▶ _TASK TO COMPLETE_:
Once the pictures are set aside, transcribe each line of the data exactly.
—————
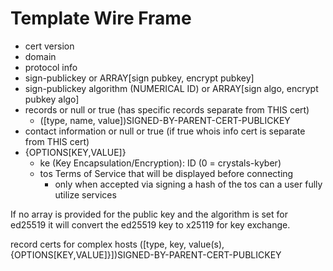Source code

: # Template Wire Frame

- cert version
- domain
- protocol info
- sign-publickey or ARRAY[sign pubkey, encrypt pubkey]
- sign-publickey algorithm (NUMERICAL ID) or ARRAY[sign algo, encrypt pubkey algo]
- records or null or true (has specific records separate from THIS cert)
  - ([type, name, value])SIGNED-BY-PARENT-CERT-PUBLICKEY
- contact information or null or true (if true whois info cert is separate from THIS cert)
- {OPTIONS[KEY,VALUE]}
  - ke (Key Encapsulation/Encryption): ID (0 = crystals-kyber)
  - tos Terms of Service that will be displayed before connecting
    - only when accepted via signing a hash of the tos can a user fully utilize services

If no array is provided for the public key and the algorithm is set for ed25519 it will convert the ed25519 key to x25119 for key exchange.

record certs for complex hosts
([type, key, value(s), {OPTIONS[KEY,VALUE]}])SIGNED-BY-PARENT-CERT-PUBLICKEY
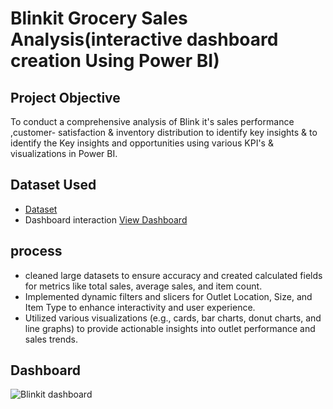 # Blinkit Grocery Sales Analysis(interactive dashboard creation Using Power BI)
## Project Objective 
To conduct a comprehensive analysis of Blink it's sales performance ,customer- satisfaction & inventory distribution to identify key insights & to identify the Key insights and opportunities using various KPI's & visualizations in Power BI.
## Dataset Used
- <a href="https://github.com/Priyakadam23/Data-Analysis-Dashboard/blob/main/BlinkIT%20Grocery%20Data.xlsx">Dataset</a>
- Dashboard interaction <a href="https://github.com/Priyakadam23/Data-Analysis-Dashboard/blob/main/Blinkit%20dashboard.png">View Dashboard</a>
## process
- cleaned large datasets to ensure accuracy and created calculated fields for metrics like total sales, average sales, and item count.
- Implemented dynamic filters and slicers for Outlet Location, Size, and Item Type to enhance interactivity and user experience.
- Utilized various visualizations (e.g., cards, bar charts, donut charts, and line graphs) to provide actionable insights into outlet performance and sales trends.
## Dashboard
![Blinkit dashboard](https://github.com/user-attachments/assets/1f7af419-b4c7-4c57-8570-5ded8f96d8fa)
—————
▶ _ANSWER FOR THE TASK_:
Source code

: # Template Wire Frame

- cert version
- domain
- protocol info
- sign-publickey or ARRAY[sign pubkey, encrypt pubkey]
- sign-publickey algorithm (NUMERICAL ID) or ARRAY[sign algo, encrypt pubkey algo]
- records or null or true (has specific records separate from THIS cert)
  - ([type, name, value])SIGNED-BY-PARENT-CERT-PUBLICKEY
- contact information or null or true (if true whois info cert is separate from THIS cert)
- {OPTIONS[KEY,VALUE]}
  - ke (Key Encapsulation/Encryption): ID (0 = crystals-kyber)
  - tos Terms of Service that will be displayed before connecting
    - only when accepted via signing a hash of the tos can a user fully utilize services

If no array is provided for the public key and the algorithm is set for ed25519 it will convert the ed25519 key to x25119 for key exchange.

record certs for complex hosts
([type, key, value(s), {OPTIONS[KEY,VALUE]}])SIGNED-BY-PARENT-CERT-PUBLICKEY
 # Blinkit Grocery Sales Analysis(interactive dashboard creation Using Power BI)
## Project Objective 
To conduct a comprehensive analysis of Blink it's sales performance ,customer- satisfaction & inventory distribution to identify key insights & to identify the Key insights and opportunities using various KPI's & visualizations in Power BI.
## Dataset Used
- <a href="https://github.com/Priyakadam23/Data-Analysis-Dashboard/blob/main/BlinkIT%20Grocery%20Data.xlsx">Dataset</a>
- Dashboard interaction <a href="https://github.com/Priyakadam23/Data-Analysis-Dashboard/blob/main/Blinkit%20dashboard.png">View Dashboard</a>
## process
- cleaned large datasets to ensure accuracy and created calculated fields for metrics like total sales, average sales, and item count.
- Implemented dynamic filters and slicers for Outlet Location, Size, and Item Type to enhance interactivity and user experience.
- Utilized various visualizations (e.g., cards, bar charts, donut charts, and line graphs) to provide actionable insights into outlet performance and sales trends.
## Dashboard
![Blinkit dashboard](https://github.com/user-attachments/assets/1f7af419-b4c7-4c57-8570-5ded8f96d8fa)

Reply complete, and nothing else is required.